Directions
Among the lines below, count those with the word "this". Answer with the number only.

Supplied records

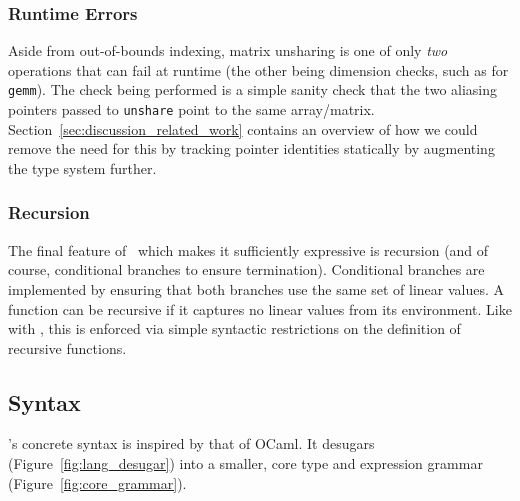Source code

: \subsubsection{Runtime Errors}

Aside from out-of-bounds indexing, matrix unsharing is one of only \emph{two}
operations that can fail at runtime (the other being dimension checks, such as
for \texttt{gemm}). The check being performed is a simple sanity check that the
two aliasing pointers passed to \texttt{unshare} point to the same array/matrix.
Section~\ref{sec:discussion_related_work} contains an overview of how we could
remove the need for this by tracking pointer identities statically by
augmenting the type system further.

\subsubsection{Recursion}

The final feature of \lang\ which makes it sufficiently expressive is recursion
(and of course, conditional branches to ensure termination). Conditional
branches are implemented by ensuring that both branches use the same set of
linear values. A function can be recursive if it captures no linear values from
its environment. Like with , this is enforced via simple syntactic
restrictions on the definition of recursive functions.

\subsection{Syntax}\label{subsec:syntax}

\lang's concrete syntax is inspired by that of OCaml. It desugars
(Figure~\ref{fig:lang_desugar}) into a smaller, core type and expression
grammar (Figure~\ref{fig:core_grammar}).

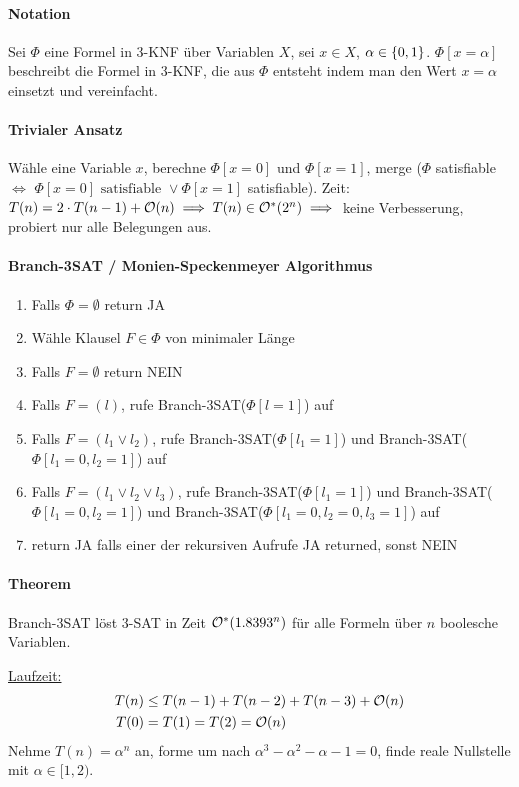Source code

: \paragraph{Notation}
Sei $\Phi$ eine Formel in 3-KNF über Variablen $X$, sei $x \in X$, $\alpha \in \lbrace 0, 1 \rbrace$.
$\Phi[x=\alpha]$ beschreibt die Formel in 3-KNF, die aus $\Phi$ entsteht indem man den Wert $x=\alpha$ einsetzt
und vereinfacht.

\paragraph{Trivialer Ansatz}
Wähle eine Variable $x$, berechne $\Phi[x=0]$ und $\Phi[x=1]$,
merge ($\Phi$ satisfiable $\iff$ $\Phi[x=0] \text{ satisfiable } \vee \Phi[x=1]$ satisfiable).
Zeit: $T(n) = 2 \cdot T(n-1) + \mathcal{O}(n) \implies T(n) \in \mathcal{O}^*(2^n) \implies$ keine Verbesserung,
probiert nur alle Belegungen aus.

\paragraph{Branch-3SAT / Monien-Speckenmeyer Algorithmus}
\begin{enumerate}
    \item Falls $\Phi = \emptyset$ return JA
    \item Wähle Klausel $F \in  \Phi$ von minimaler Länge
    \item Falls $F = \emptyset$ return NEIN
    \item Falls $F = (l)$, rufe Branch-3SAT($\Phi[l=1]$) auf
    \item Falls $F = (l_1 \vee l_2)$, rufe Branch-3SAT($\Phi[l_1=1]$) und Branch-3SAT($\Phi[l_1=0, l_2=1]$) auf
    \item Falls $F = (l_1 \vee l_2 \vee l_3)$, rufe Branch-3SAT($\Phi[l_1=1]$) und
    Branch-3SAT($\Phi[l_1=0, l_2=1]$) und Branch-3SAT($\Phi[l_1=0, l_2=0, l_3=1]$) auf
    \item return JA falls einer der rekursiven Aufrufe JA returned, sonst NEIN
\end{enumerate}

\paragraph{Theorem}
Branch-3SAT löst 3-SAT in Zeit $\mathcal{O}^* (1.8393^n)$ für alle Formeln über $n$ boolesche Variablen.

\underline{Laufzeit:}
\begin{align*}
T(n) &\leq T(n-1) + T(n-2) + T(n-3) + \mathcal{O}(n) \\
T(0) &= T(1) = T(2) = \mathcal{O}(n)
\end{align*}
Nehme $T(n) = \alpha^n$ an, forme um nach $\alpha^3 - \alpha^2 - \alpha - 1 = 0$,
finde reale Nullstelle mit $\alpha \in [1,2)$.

Response to the task
2